One very handy feature is the metadata capabilities of APOC. Being a schema-free database, you probably wondered in the past what the underlying graph structure looks like.

The apoc.meta.* package offers procedures that analyze the actual content or database statistics of your graph and return a meta graph representation.

The simplest procedure, apoc.meta.graph, just iterates over the graph and records relationship types between node labels as it goes along. Other more advanced procedures either sample the graph or use the database statistics to do their job.

The visual metadata procedures return virtual nodes and relationships which don't exist in the graph but are returned correctly to the Neo4j Browser and client, and are rendered just like normal graph nodes and relationships. Those virtual graph entities can also be used by you to represent an aggregated projection of the original graph data.

apoc.load.json

Loading data from web and other APIs has been a favorite past time of mine.

With apoc.load.json, it's now very easy to load JSON data from any file or URL.

If the result is a JSON object, it is returned as a singular map. Otherwise, if it is an array, it is turned into a stream of maps.

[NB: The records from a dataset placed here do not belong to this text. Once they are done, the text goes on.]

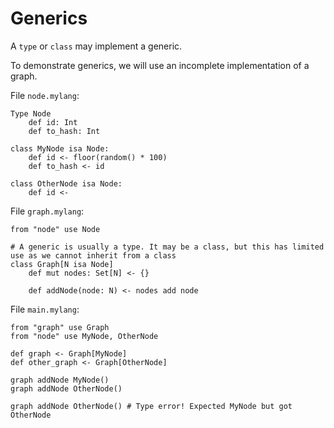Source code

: # Generics

A `type` or `class` may implement a generic.

To demonstrate generics, we will use an incomplete implementation of a graph.

File `node.mylang`:

    Type Node
        def id: Int
        def to_hash: Int
        
    class MyNode isa Node:
        def id <- floor(random() * 100)
        def to_hash <- id
        
    class OtherNode isa Node:
        def id <- 

File `graph.mylang`:
   
    from "node" use Node
    
    # A generic is usually a type. It may be a class, but this has limited use as we cannot inherit from a class
    class Graph[N isa Node]
        def mut nodes: Set[N] <- {}
        
        def addNode(node: N) <- nodes add node
        
File `main.mylang`:
    
    from "graph" use Graph
    from "node" use MyNode, OtherNode
    
    def graph <- Graph[MyNode]
    def other_graph <- Graph[OtherNode]
    
    graph addNode MyNode()
    graph addNode OtherNode()
    
    graph addNode OtherNode() # Type error! Expected MyNode but got OtherNode
    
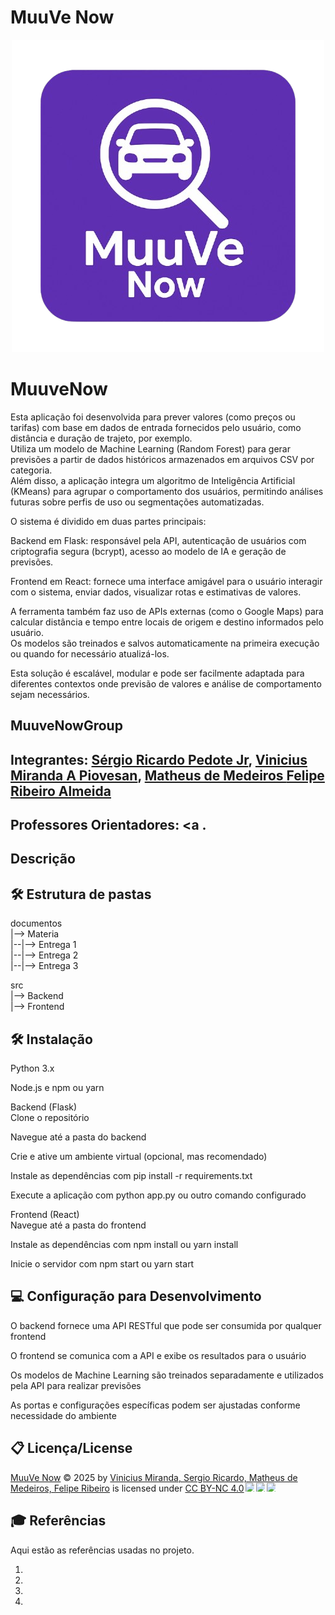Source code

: # MuuVe Now
<p align="center"> <a href= ""><img src="icon_muuvenow.png" alt="MuuVe Now" border="0"></a> </p>

# MuuveNow

Esta aplicação foi desenvolvida para prever valores (como preços ou tarifas) com base em dados de entrada fornecidos pelo usuário, como distância e duração de trajeto, por exemplo.<br>
Utiliza um modelo de Machine Learning (Random Forest) para gerar previsões a partir de dados históricos armazenados em arquivos CSV por categoria.<br>
Além disso, a aplicação integra um algoritmo de Inteligência Artificial (KMeans) para agrupar o comportamento dos usuários, permitindo análises futuras sobre perfis de uso ou segmentações automatizadas.<br>

O sistema é dividido em duas partes principais:<br>

Backend em Flask: responsável pela API, autenticação de usuários com criptografia segura (bcrypt), acesso ao modelo de IA e geração de previsões.<br>

Frontend em React: fornece uma interface amigável para o usuário interagir com o sistema, enviar dados, visualizar rotas e estimativas de valores.<br>

A ferramenta também faz uso de APIs externas (como o Google Maps) para calcular distância e tempo entre locais de origem e destino informados pelo usuário.<br>
Os modelos são treinados e salvos automaticamente na primeira execução ou quando for necessário atualizá-los.<br>

Esta solução é escalável, modular e pode ser facilmente adaptada para diferentes contextos onde previsão de valores e análise de comportamento sejam necessários.<br>

## MuuveNowGroup

## Integrantes: <a href="https://www.linkedin.com/in/sergio-pedote/">Sérgio Ricardo Pedote Jr</a>, <a href="https://www.linkedin.com/in/vinipiovesan/">Vinicius Miranda A Piovesan</a>, <a href="https://www.linkedin.com/in/matheus-de-medeiros-5516a02a9/">Matheus de Medeiros  <a href="https://www.linkedin.com/in/felipe-ribeiro-almeida-2698652b9/?utm_source=share&utm_campaign=share_via&utm_content=profile&utm_medium=ios_app">Felipe Ribeiro Almeida</a>   </a>

## Professores Orientadores: <a </a>.

## Descrição


## 🛠 Estrutura de pastas

documentos<br>
|--> Materia<br>
|--|--> Entrega 1<br>
|--|--> Entrega 2<br>
|--|--> Entrega 3<br>




src<br>
|--> Backend<br>
|--> Frontend<br>


## 🛠 Instalação
Python 3.x<br>

Node.js e npm ou yarn<br>

Backend (Flask)<br>
Clone o repositório<br>

Navegue até a pasta do backend<br>

Crie e ative um ambiente virtual (opcional, mas recomendado)<br>

Instale as dependências com pip install -r requirements.txt<br>

Execute a aplicação com python app.py ou outro comando configurado<br>

Frontend (React)<br>
Navegue até a pasta do frontend<br>

Instale as dependências com npm install ou yarn install<br>

Inicie o servidor com npm start ou yarn start<br>


## 💻 Configuração para Desenvolvimento

O backend fornece uma API RESTful que pode ser consumida por qualquer frontend<br>

O frontend se comunica com a API e exibe os resultados para o usuário<br>

Os modelos de Machine Learning são treinados separadamente e utilizados pela API para realizar previsões<br>

As portas e configurações específicas podem ser ajustadas conforme necessidade do ambiente<br>



## 📋 Licença/License
<a href="https://github.com/2025-1-NADS4/Projeto6">MuuVe Now</a> © 2025 by <a href="https://creativecommons.org">Vinicius Miranda, Sergio Ricardo, Matheus de Medeiros, Felipe Ribeiro</a> is licensed under <a href="https://creativecommons.org/licenses/by-nc/4.0/">CC BY-NC 4.0</a><img src="https://mirrors.creativecommons.org/presskit/icons/cc.svg" style="max-width: 1em;max-height:1em;margin-left: .2em;"><img src="https://mirrors.creativecommons.org/presskit/icons/by.svg" style="max-width: 1em;max-height:1em;margin-left: .2em;"><img src="https://mirrors.creativecommons.org/presskit/icons/nc.svg" style="max-width: 1em;max-height:1em;margin-left: .2em;">
## 🎓 Referências

Aqui estão as referências usadas no projeto.

1. 
2. 
3. 
4. 
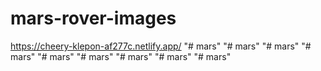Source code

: # mars-rover-images

https://cheery-klepon-af277c.netlify.app/
"# mars" 
"# mars" 
"# mars" 
"# mars" 
"# mars" 
"# mars" 
"# mars" 
"# mars" 
"# mars" 
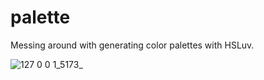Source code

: # palette

Messing around with generating color palettes with HSLuv.

![127 0 0 1_5173_](https://user-images.githubusercontent.com/1939257/189555531-7f84eebd-76bf-4c96-9a7a-1638c52879e6.png)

Let's take the Stack Overflow example linked above.

The URL for retrieving the last questions and answers of the Neo4j tag is this:

https://api.stackexchange.com/2.2/questions?pagesize=100&order=desc&sort=creation&tagged=neo4j&site=stackoverflow&filter=!5-i6Zw8Y)4W7vpy91PMYsKM-k9yzEsSC1_Uxlf

Now it can be used from within Cypher directly, let's first introspect the data that is returned.

JSON data from Stack Overflow:
WITH "https://api.stackexchange.com/2.2/questions?pagesize=100&order=desc&sort=creation&tagged=neo4j&site=stackoverflow&filter=!5-i6Zw8Y)4W7vpy91PMYsKM-k9yzEsSC1_Uxlf" AS url
CALL apoc.load.json(url) YIELD value
UNWIND value.items AS item
RETURN item.title, item.owner, item.creation_date, keys(item)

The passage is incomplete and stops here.